Putting Inmon’s narrow scoping of “virtual DW” behind us for the moment, let’s consider his chief objections to this approach. First, it requires the “analyst to integrate data” (as if that’s something analysts are ill-suited for or regard as some inordinate burden). Second, it consumes resources, experiences suboptimal performance, and “shuffles a lot of data around the system that otherwise would not need to be moved” (as if centralized DWs don’t consume resources, experience performance bottlenecks, and move data). Third, it is “limited to the [historical] data found in the [source] databases.” Fourth, it suffers from “no reconcilability of data...[hence] no single version of the truth for the corporation.”
It’s a fairly straightforward matter to dispatch these objections:
First, data integration--through ETL, EII, and other approaches--is a core job function for DW professionals, not some alien function outside their core competency.
Second, data federation is often the optimal approach for low-latency BI (just check out the case studies in my data federation and really urgent analytics reports). Federated environments can be tuned to provide top-notch performance and minimize source-system impacts when “shuffling” data around in a decentralized fabric.

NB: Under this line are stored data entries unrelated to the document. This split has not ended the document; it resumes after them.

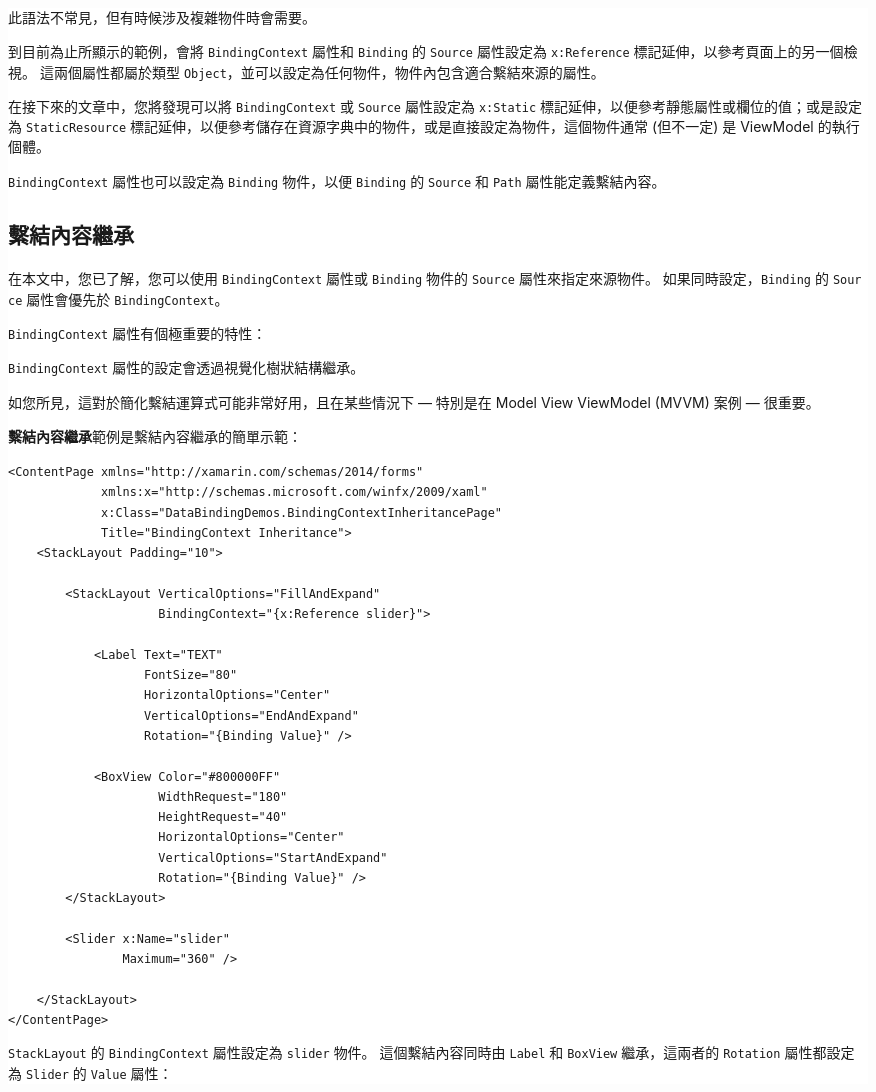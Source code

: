 此語法不常見，但有時候涉及複雜物件時會需要。

到目前為止所顯示的範例，會將 `BindingContext` 屬性和 `Binding` 的 `Source` 屬性設定為 `x:Reference` 標記延伸，以參考頁面上的另一個檢視。 這兩個屬性都屬於類型 `Object`，並可以設定為任何物件，物件內包含適合繫結來源的屬性。

在接下來的文章中，您將發現可以將 `BindingContext` 或 `Source` 屬性設定為 `x:Static` 標記延伸，以便參考靜態屬性或欄位的值；或是設定為 `StaticResource` 標記延伸，以便參考儲存在資源字典中的物件，或是直接設定為物件，這個物件通常 (但不一定) 是 ViewModel 的執行個體。

`BindingContext` 屬性也可以設定為 `Binding` 物件，以便 `Binding` 的 `Source` 和 `Path` 屬性能定義繫結內容。

## <a name="binding-context-inheritance"></a>繫結內容繼承

在本文中，您已了解，您可以使用 `BindingContext` 屬性或 `Binding` 物件的 `Source` 屬性來指定來源物件。 如果同時設定，`Binding` 的 `Source` 屬性會優先於 `BindingContext`。

`BindingContext` 屬性有個極重要的特性：

`BindingContext` 屬性的設定會透過視覺化樹狀結構繼承。 

如您所見，這對於簡化繫結運算式可能非常好用，且在某些情況下 &mdash; 特別是在 Model View ViewModel (MVVM) 案例 &mdash; 很重要。

**繫結內容繼承**範例是繫結內容繼承的簡單示範：

```xaml
<ContentPage xmlns="http://xamarin.com/schemas/2014/forms"
             xmlns:x="http://schemas.microsoft.com/winfx/2009/xaml"
             x:Class="DataBindingDemos.BindingContextInheritancePage"
             Title="BindingContext Inheritance">
    <StackLayout Padding="10">

        <StackLayout VerticalOptions="FillAndExpand"
                     BindingContext="{x:Reference slider}">

            <Label Text="TEXT"
                   FontSize="80"
                   HorizontalOptions="Center"
                   VerticalOptions="EndAndExpand"
                   Rotation="{Binding Value}" />

            <BoxView Color="#800000FF"
                     WidthRequest="180"
                     HeightRequest="40"
                     HorizontalOptions="Center"
                     VerticalOptions="StartAndExpand"
                     Rotation="{Binding Value}" />
        </StackLayout>

        <Slider x:Name="slider"
                Maximum="360" />

    </StackLayout>
</ContentPage>
```

`StackLayout` 的 `BindingContext` 屬性設定為 `slider` 物件。 這個繫結內容同時由 `Label` 和 `BoxView` 繼承，這兩者的 `Rotation` 屬性都設定為 `Slider` 的 `Value` 屬性：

Third, the source databases in a federation environment often include DWs, which, per their core function, usually manage a considerable amount of historical data. Once again, see my data federation report with discussion of case studies for a) Federation of Local DWs via Centralized EII Infrastructure and b) Federation of Dispersed EDW and ODS Data Into Siloed BI Environments.
Fourth, data federation is not totally incompatible with data reconciliation. In fact, federation environments can be architected for single version of the truth, data governance, and master data management. However, it can indeed be tricky to manage data quality in federated environments (see Rob Karel’s coverage of MDM and DQ for a deep dive on that issue).

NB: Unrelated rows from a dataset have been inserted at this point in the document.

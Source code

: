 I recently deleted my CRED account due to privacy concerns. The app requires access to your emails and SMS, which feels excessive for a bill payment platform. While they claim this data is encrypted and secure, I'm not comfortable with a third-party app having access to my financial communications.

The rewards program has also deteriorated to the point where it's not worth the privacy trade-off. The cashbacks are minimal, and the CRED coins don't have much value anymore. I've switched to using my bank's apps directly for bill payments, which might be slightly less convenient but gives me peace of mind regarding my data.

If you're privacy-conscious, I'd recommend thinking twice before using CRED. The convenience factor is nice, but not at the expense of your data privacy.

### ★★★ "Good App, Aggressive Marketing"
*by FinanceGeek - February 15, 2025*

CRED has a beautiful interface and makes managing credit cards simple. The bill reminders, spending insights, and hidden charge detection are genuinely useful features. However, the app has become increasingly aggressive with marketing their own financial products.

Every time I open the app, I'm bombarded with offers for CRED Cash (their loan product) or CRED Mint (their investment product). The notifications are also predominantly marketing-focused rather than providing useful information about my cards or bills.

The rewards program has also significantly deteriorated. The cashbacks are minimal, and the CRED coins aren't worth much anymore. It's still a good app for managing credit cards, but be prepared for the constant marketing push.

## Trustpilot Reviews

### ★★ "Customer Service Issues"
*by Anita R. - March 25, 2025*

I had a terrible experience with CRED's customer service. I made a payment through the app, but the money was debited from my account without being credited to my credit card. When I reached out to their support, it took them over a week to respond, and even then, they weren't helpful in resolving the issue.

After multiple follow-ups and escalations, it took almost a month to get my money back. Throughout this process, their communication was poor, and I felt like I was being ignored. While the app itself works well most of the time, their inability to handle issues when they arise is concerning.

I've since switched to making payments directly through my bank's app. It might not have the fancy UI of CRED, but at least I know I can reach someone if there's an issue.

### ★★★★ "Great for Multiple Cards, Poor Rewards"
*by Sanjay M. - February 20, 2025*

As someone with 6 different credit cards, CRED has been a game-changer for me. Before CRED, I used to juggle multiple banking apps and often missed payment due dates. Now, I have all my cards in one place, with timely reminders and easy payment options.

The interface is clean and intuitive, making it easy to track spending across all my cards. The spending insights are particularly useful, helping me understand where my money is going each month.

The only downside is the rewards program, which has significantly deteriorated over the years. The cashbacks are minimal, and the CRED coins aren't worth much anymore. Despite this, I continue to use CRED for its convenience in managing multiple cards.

My basic objection to Inmon’s line of discussion is that he treats data federation as mutually exclusive from the enterprise DW (EDW), when in fact they are highly complementary approaches, not just in theory but in real-world deployments. Yes, data federation can be deployed as an alternative to traditional EDWs, providing direct interactive access to online transactional processing (OLTP) data stores. However, data federation can also coexist with, extend, virtualize, and enrich EDWs, as well as other data-persistence nodes such operational data stores (ODS) and online analytical processing (OLAP) data marts. The case studies in the cited reports bear that out.
Inmon’s arguments are worth consideration. The centralized EDW model he touts is useful for illuminating some traditional best practices. But by no means can it do justice to the stubbornly heterogeneous, distributed, mixed-latency BI and DW requirements of most enterprises.